# How to obtain and install an updated NIC driver



## Karrj (Dec 30, 2008)

Hello - I have a Proliant G3 server with internal Broadcom NICs and I am running the driver that came with the FreeBSD7 install. I would like to obtain and install an updated driver - can anyone tell me where to obtain and how to install the driver? I have cjecked Broadcom's site and there is not a driver for FreeBSD directly. Any feedback would be appreciated. Thanks - John.


----------



## Lowell (Dec 30, 2008)

What driver are you using now, and why do you want to change it?

There have been changes to most (if not all) of the Ethernet drivers since the release of 7.0, so if you update the whole system, you will get those changes.  Updating just one part of the base system is generally not recommended for most users.


----------



## Karrj (Dec 31, 2008)

Thanks for the response - I am running the driver that installed with the FreeBSD7 install. I want to change the driver in an attempt to resolve a small percent of errors being observed with the netstat -w 1 command. I have verified cables and switch ports and that the excat testing with the same swicth ports, cables, etc does not produce any errors when run on a box with INtel NICs. This leads me to suspect the Broadcom hardware and or driver. 

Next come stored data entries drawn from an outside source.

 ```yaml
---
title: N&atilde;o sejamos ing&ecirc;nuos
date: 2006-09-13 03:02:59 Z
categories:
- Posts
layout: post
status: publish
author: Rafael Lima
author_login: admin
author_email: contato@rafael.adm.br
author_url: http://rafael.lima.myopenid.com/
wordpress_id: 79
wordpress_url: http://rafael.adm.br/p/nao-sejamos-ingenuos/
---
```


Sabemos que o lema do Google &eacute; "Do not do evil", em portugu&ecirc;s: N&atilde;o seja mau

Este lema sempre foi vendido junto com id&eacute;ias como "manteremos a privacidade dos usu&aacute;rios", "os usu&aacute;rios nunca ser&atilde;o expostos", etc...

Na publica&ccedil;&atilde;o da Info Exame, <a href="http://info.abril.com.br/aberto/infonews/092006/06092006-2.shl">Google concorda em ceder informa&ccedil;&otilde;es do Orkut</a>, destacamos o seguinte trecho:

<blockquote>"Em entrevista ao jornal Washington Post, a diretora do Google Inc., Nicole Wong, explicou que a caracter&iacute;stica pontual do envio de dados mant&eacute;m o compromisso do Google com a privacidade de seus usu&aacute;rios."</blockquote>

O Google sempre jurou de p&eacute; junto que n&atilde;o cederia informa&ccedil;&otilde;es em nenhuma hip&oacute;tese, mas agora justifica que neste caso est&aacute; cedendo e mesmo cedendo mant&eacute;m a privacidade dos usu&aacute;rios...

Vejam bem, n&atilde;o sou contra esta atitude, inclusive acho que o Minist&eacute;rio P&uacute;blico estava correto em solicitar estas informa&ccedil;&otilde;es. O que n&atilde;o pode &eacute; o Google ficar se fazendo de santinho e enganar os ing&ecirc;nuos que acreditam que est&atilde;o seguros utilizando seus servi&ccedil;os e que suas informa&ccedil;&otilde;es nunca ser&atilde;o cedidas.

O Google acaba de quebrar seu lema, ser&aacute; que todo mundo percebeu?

I see there is a 7.1RC2 - would this be the system update you are referring to?


----------



## Lowell (Jan 1, 2009)

Karrj said:
			
		

> Thanks for the response - I am running the driver that installed with the FreeBSD7 install. I want to change the driver in an attempt to resolve a small percent of errors being observed with the netstat -w 1 command. I have verified cables and switch ports and that the excat testing with the same swicth ports, cables, etc does not produce any errors when run on a box with INtel NICs. This leads me to suspect the Broadcom hardware and or driver.



A "small number" of errors?  Is it really worth worrying about?  Do you have any reason to think the errors are producing user-observable effects?



> I see there is a 7.1RC2 - would this be the system update you are referring to?



That's one way to do it, yes.


----------



## Karrj (Jan 5, 2009)

There are user observable effects - an ftp test reveals it takes 10 times longer with the Boradcom and the associated errors as TCP is retransmitting and going into slow start.


----------



## trev (Jan 6, 2009)

Karrj said:
			
		

> I would like to obtain and install an updated driver - can anyone tell me where to obtain and how to install the driver?



You might want to check the current source code for your driver in 7.1. If you installed the source on your system you can compare the header dates/versions (your current driver should be found in /usr/src/sys/dev/). If it hasn't changed, then there's no point in going any further except to post a pr (after checking one does not already exist in the pr database: see http://www.freebsd.org/cgi/query-pr-summary.cgi?query).

I recently resolved watchdog timeout errors with the if_re Realtek driver by downloading a later test version from the developer's directory (dated two days later than the one in 7.1), copying it over the one found in /usr/src/sys/dev/if_re/ and copying the new include file over the one found in /usr/src/sys/pci/. Then change to the /usr/src/sys/modules/re [you'll need to substitute your driver for re], make install, reboot, and hope for the best


----------



## Karrj (Jan 12, 2009)

I looked at the pr datasbase (for the first time) and it appears there is a pr 120791 persuing the issue I am having. This pr does not indicate there has been a fix - assuming I am reading it correctly.


----------



## Karrj (Jan 12, 2009)

There is a file off the bge directory in the path you specified named if_bge.c with a Jan 22 2008 date and a second file if_bgereg.h with a May 22 2007 date.


----------